The Rays opened the 2011 regular season exactly how the ended the 2010 regular season - losing at home to the Orioles in front of a sellout crowd. The faces in the bullpen may have changed, the names in the lineup may have changed, but the immediate result was still the same: a lack of contact, a lack of timely hitting, and some self-inflicted wounds.
Last season, it was Kevin Millwood that shut them down over seven innings scattering five base runners while striking out seven in a 2-0 loss but tonight, Jeremy Guthrie looked like Roy Halladay on the mound. Guthrie went eight innings on just 94 pitches scattering just four base runners and striking out six batters. After the game, both Upton and Damon commented on Guthrie's efforts. "He threw all of his pitches for strikes. Slider, curve, 4 seam fastball, 2 seam, change...all right where he wanted them," said Upton. Damon went further, "He (Guthrie) was good. He kept getting strike one over the outside corner for strike one, and then get ahead and surprise me. He clearly did his homework." The pitch f/x data shows exactly what Damon was talking about:
Joe Maddon made similar comments after the game. "Guthrie made great pitch after great pitch all night long. It wasn't a case of the bats being bad....Guthrie was just that good." He threw 94 pitches, 67 for strikes and the plan was definitely to stay away from the lefties and pound the righties inside and he executed the plan to near perfection as Upton and Dan Johnson were the only Rays hitters to hit anything with any kind of authority against Guthrie.
David Price was no slouch himself for six of the seven innings tonight. On the night, he struck out seven in seven innings while allowing just one walk and five hits but it was that walk that was the spark that ignited the bad inning for Price in the fifth. J.J. Hardy is one of the better ninth place hitters the Rays will face all year, but a walk to that spot in the lineup is never a good thing as it came after a Wieters single that could have easily have been ruled an error on Reid Brignac. Brian Roberts has always been a pain in the ass to the Rays and tonight was no different as he worked a good at bat off Price to get a hanging curveball that Roberts took to deep left-center that Damon turned into a comical highlight reel diving after the ball and then making an attempt to flip it to Upton (who had called for the ball). That fifth inning is where the Rays ended up losing the game, not in the 8th when they ran their way out of a potential scoring situation.

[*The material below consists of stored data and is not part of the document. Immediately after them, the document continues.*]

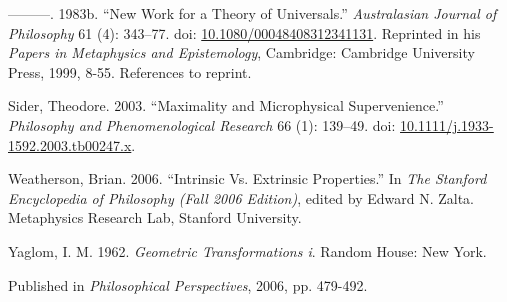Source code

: \documentclass[
  11pt,
  letterpaper,
  DIV=11,
  numbers=noendperiod,
  twoside]{scrartcl}
\newlength{\cslhangindent}
\newenvironment{CSLReferences}[2] %
 {\begin{list}{}{%
  \setlength{\itemindent}{0pt}
  \setlength{\leftmargin}{0pt}
  \setlength{\parsep}{0pt}
  \ifodd #1
   \setlength{\leftmargin}{\cslhangindent}
   \setlength{\itemindent}{-1\cslhangindent}
  \fi
  \setlength{\itemsep}{#2\baselineskip}}}
 {\end{list}}
\begin{document}
\begin{CSLReferences}{1}{0}
---------. 1983b. {``New Work for a Theory of Universals.''}
\emph{Australasian Journal of Philosophy} 61 (4): 343--77. doi:
\href{https://doi.org/10.1080/00048408312341131}{10.1080/00048408312341131}.
Reprinted in his \emph{Papers in Metaphysics and Epistemology},
Cambridge: Cambridge University Press, 1999, 8-55. References to
reprint.

Sider, Theodore. 2003. {``Maximality and Microphysical Supervenience.''}
\emph{Philosophy and Phenomenological Research} 66 (1): 139--49. doi:
\href{https://doi.org/10.1111/j.1933-1592.2003.tb00247.x}{10.1111/j.1933-1592.2003.tb00247.x}.

Weatherson, Brian. 2006. {``{Intrinsic Vs. Extrinsic Properties}.''} In
\emph{The Stanford Encyclopedia of Philosophy (Fall 2006 Edition)},
edited by Edward N. Zalta. Metaphysics Research Lab, Stanford
University.

Yaglom, I. M. 1962. \emph{Geometric Transformations i}. Random House:
New York.

\end{CSLReferences}



\noindent Published in\emph{
Philosophical Perspectives}, 2006, pp. 479-492.
\end{document}
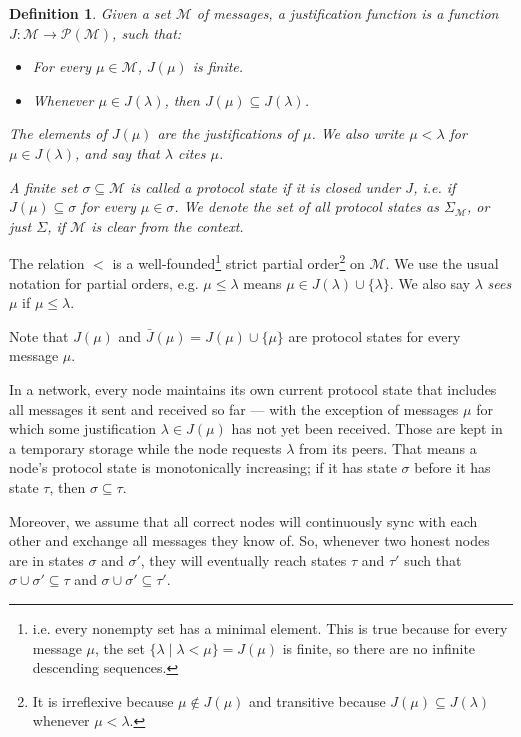 \documentclass[12pt, fleqn]{article}
\newtheorem{definition}{Definition}
\begin{document}
\begin{definition}
  Given a set $\mathcal{M}$ of \emph{messages}, a \emph{justification function} is a function $J: \mathcal{M} \rightarrow \mathcal{P}(\mathcal{M})$, such that:
  \begin{itemize}
    \item For every $\mu \in \mathcal{M}$, $J(\mu)$ is finite.
    \item Whenever $\mu \in J(\lambda)$, then $J(\mu) \subseteq J(\lambda)$.
  \end{itemize}
  The elements of $J(\mu)$ are the \emph{justifications} of $\mu$. We also write $\mu < \lambda$ for $\mu \in J(\lambda)$, and say that $\lambda$ \emph{cites} $\mu$.

  A finite set $\sigma \subseteq \mathcal{M}$ is called a \emph{protocol state} if it is closed under $J$, i.e. if $J(\mu) \subseteq \sigma$ for every $\mu \in \sigma$. We denote the set of all protocol states as $\Sigma_{\mathcal{M}}$, or just $\Sigma$, if $\mathcal{M}$ is clear from the context.
\end{definition}

The relation $<$ is a well-founded\footnote{i.e. every nonempty set has a minimal element. This is true because for every message $\mu$, the set $\{ \lambda \mid \lambda < \mu \} = J(\mu)$ is finite, so there are no infinite descending sequences.} strict partial order\footnote{It is irreflexive because $\mu \notin J(\mu)$ and transitive because $J(\mu) \subseteq J(\lambda)$ whenever $\mu < \lambda$.} on $\mathcal{M}$. We use the usual notation for partial orders, e.g. $\mu \leq \lambda$ means $\mu \in J(\lambda) \cup \{\lambda\}$. We also say $\lambda$ \emph{sees} $\mu$ if $\mu \leq \lambda$.

Note that $J(\mu)$ and $\bar{J}(\mu) = J(\mu) \cup \{\mu\}$ are protocol states for every message $\mu$.

In a network, every node maintains its own current protocol state that includes all messages it sent and received so far --- with the exception of messages $\mu$ for which some justification $\lambda \in J(\mu)$ has not yet been received. Those are kept in a temporary storage while the node requests $\lambda$ from its peers. That means a node's protocol state is monotonically increasing; if it has state $\sigma$ before it has state $\tau$, then $\sigma \subseteq \tau$.

Moreover, we assume that all correct nodes will continuously sync with each other and exchange all messages they know of. So, whenever two honest nodes are in states $\sigma$ and $\sigma'$, they will eventually reach states $\tau$ and $\tau'$ such that $\sigma \cup \sigma' \subseteq \tau$ and $\sigma \cup \sigma' \subseteq \tau'$.
\end{document}
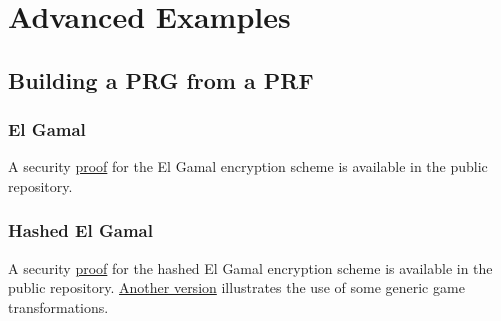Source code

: 
\chapter{Advanced Examples}

\section{Building a PRG from a PRF}



%


\subsection{El Gamal}
A security \href{file:../examples/elgamal.ec}{proof} for the El Gamal encryption scheme is available in the public
repository.

\subsection{Hashed El Gamal}
A security \href{file:../examples/hashed_elgamal.ec}{proof} for the hashed El Gamal encryption scheme is available in the
public repository. \href{file:../examples/hashed_elgamal_generic.ec}{Another version} illustrates the use of some generic game transformations.


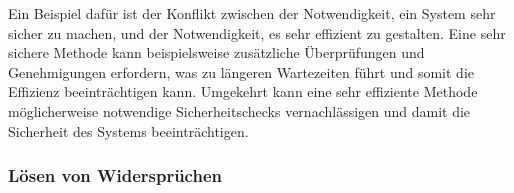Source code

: Ein Beispiel dafür ist der Konflikt zwischen der Notwendigkeit, ein System sehr sicher zu machen,
und der Notwendigkeit, es sehr effizient zu gestalten.
Eine sehr sichere Methode kann beispielsweise zusätzliche Überprüfungen und Genehmigungen erfordern,
was zu längeren Wartezeiten führt und somit die Effizienz beeinträchtigen kann.
Umgekehrt kann eine sehr effiziente Methode möglicherweise notwendige Sicherheitschecks vernachlässigen
und damit die Sicherheit des Systems beeinträchtigen.

\subsubsection{Lösen von Widersprüchen}\label{subsubsec:loesen}

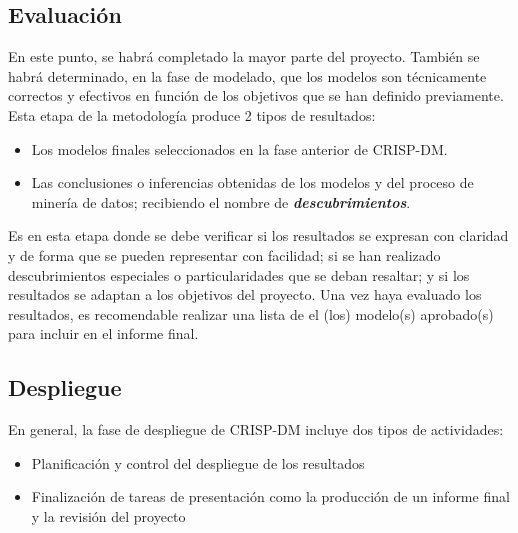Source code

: 

\subsection{Evaluación} 

En este punto, se habrá completado la mayor parte del proyecto. También se habrá determinado, en la fase de modelado, que los modelos son técnicamente correctos y efectivos en función de los objetivos que se han definido previamente. Esta etapa de la metodología produce 2 tipos de resultados: \begin{itemize}
    \item Los modelos finales seleccionados en la fase anterior de CRISP-DM.
    \item Las conclusiones o inferencias obtenidas de los modelos y del proceso de minería de datos; recibiendo el nombre de \textit{\textbf{descubrimientos}}.
\end{itemize}

Es en esta etapa donde se debe verificar si los resultados se expresan con claridad y de forma que se pueden representar con facilidad; si se han realizado descubrimientos especiales o particularidades que se deban resaltar; y si los resultados se adaptan a los objetivos del proyecto. Una vez haya evaluado los resultados, es recomendable realizar una lista de el (los) modelo(s) aprobado(s) para incluir en el informe final.


\subsection{Despliegue} 
En general, la fase de despliegue de CRISP-DM incluye dos tipos de actividades:
\begin{itemize}
    \item Planificación y control del despliegue de los resultados
    \item Finalización de tareas de presentación como la producción de un informe final y la revisión del proyecto
\end{itemize}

Upton led off the 8th with a deep double to center and after a lineout by Joyce, was joined on base by Brignac who earned the only walk on the night. With Jaso up at the plate, Upton got caught leaning as he thought about stealing third, a situation he owned up to in the clubhouse admitting that he probably should not have gone in that situation. The umpires ruled that Upton had gone outside the baselines which is why they did not call obstruction on J.J. Hardy who thought he had committed a bone-headed move when he ran up the back of Upton just before Mark Reynolds applied the tag. The move was an unnecessary risk as Upton would have scored from second on anything out of the infield with his speed so unless it was on the front end of a double-steal, the move has to be considered as Upton's first frustrating base-running maneuver of the season.
Only a 9th inning home run by Zobrist let the Rays avoid a home shutout. It was nice to see Zobrist get that first home run out of the way since it took him until May 20th last season to hit his first one.
When a pitcher is on top of his game as Guthrie was tonight, the Rays have to minimize their mistakes tonight, which they failed to do. The Rays failed to get people on base tonight and when they did, they squandered them getting GTMI2011 is off to an 0-4 start.